■ **Try it**: Drop every image, then reproduce the data exactly as given.

■ **Supplied data**:

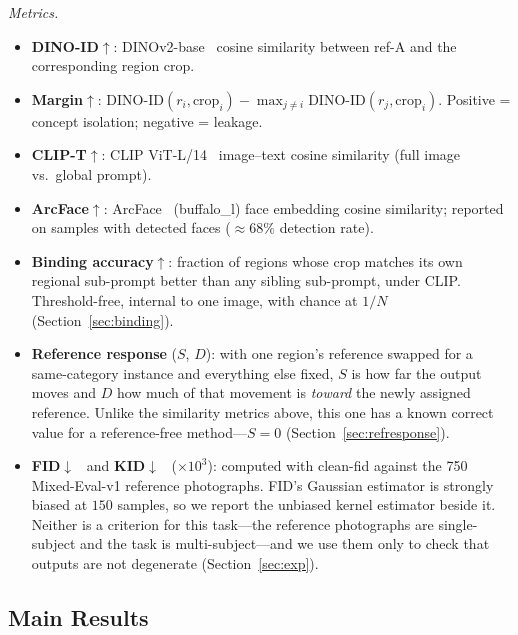 \documentclass[10pt,twocolumn,letterpaper]{article}
\begin{document}
\noindent\textit{Metrics.}
\begin{itemize}\setlength\itemsep{2pt}
\item \textbf{DINO-ID}$\uparrow$: DINOv2-base~\cite{oquab2024dinov2}
      cosine similarity between ref-A and the corresponding region crop.
\item \textbf{Margin}$\uparrow$:
      $\mathrm{DINO\text{-}ID}(r_i,\mathrm{crop}_i)
       -\max_{j\neq i}\mathrm{DINO\text{-}ID}(r_j,\mathrm{crop}_i)$.
      Positive = concept isolation; negative = leakage.
\item \textbf{CLIP-T}$\uparrow$: CLIP ViT-L/14~\cite{radford2021learning}
      image–text cosine similarity (full image vs.\ global prompt).
\item \textbf{ArcFace}$\uparrow$: ArcFace~\cite{deng2019arcface}
      (buffalo\_l) face embedding
      cosine similarity; reported on samples with detected faces
      (${\approx}68\%$ detection rate).
\item \textbf{Binding accuracy}$\uparrow$: fraction of regions whose crop
      matches its own regional sub-prompt better than any sibling
      sub-prompt, under CLIP.  Threshold-free, internal to one image, with
      chance at $1/N$ (Section~\ref{sec:binding}).
\item \textbf{Reference response} ($S$, $D$): with one region's reference
      swapped for a same-category instance and everything else fixed, $S$ is
      how far the output moves and $D$ how much of that movement is
      \emph{toward} the newly assigned reference.  Unlike the similarity
      metrics above, this one has a known correct value for a
      reference-free method---$S{=}0$ (Section~\ref{sec:refresponse}).
\item \textbf{FID}$\downarrow$~\cite{heusel2017gans} and
      \textbf{KID}$\downarrow$~\cite{binkowski2018demystifying}
      ($\times 10^{3}$): computed with clean-fid against the 750
      Mixed-Eval-v1 reference photographs.  FID's Gaussian estimator is
      strongly biased at $150$ samples, so we report the unbiased kernel
      estimator beside it.  Neither is a criterion for this task---the
      reference photographs are single-subject and the task is
      multi-subject---and we use them only to check that outputs are not
      degenerate (Section~\ref{sec:exp}).
\end{itemize}

\subsection{Main Results}
\label{sec:main_results}
\end{document}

■ **Written reply**:
 \documentclass[10pt,twocolumn,letterpaper]{article}
\begin{document}
\noindent\textit{Metrics.}
\begin{itemize}\setlength\itemsep{2pt}
\item \textbf{DINO-ID}$\uparrow$: DINOv2-base~\cite{oquab2024dinov2}
      cosine similarity between ref-A and the corresponding region crop.
\item \textbf{Margin}$\uparrow$:
      $\mathrm{DINO\text{-}ID}(r_i,\mathrm{crop}_i)
       -\max_{j\neq i}\mathrm{DINO\text{-}ID}(r_j,\mathrm{crop}_i)$.
      Positive = concept isolation; negative = leakage.
\item \textbf{CLIP-T}$\uparrow$: CLIP ViT-L/14~\cite{radford2021learning}
      image–text cosine similarity (full image vs.\ global prompt).
\item \textbf{ArcFace}$\uparrow$: ArcFace~\cite{deng2019arcface}
      (buffalo\_l) face embedding
      cosine similarity; reported on samples with detected faces
      (${\approx}68\%$ detection rate).
\item \textbf{Binding accuracy}$\uparrow$: fraction of regions whose crop
      matches its own regional sub-prompt better than any sibling
      sub-prompt, under CLIP.  Threshold-free, internal to one image, with
      chance at $1/N$ (Section~\ref{sec:binding}).
\item \textbf{Reference response} ($S$, $D$): with one region's reference
      swapped for a same-category instance and everything else fixed, $S$ is
      how far the output moves and $D$ how much of that movement is
      \emph{toward} the newly assigned reference.  Unlike the similarity
      metrics above, this one has a known correct value for a
      reference-free method---$S{=}0$ (Section~\ref{sec:refresponse}).
\item \textbf{FID}$\downarrow$~\cite{heusel2017gans} and
      \textbf{KID}$\downarrow$~\cite{binkowski2018demystifying}
      ($\times 10^{3}$): computed with clean-fid against the 750
      Mixed-Eval-v1 reference photographs.  FID's Gaussian estimator is
      strongly biased at $150$ samples, so we report the unbiased kernel
      estimator beside it.  Neither is a criterion for this task---the
      reference photographs are single-subject and the task is
      multi-subject---and we use them only to check that outputs are not
      degenerate (Section~\ref{sec:exp}).
\end{itemize}

\subsection{Main Results}
\label{sec:main_results}
\end{document}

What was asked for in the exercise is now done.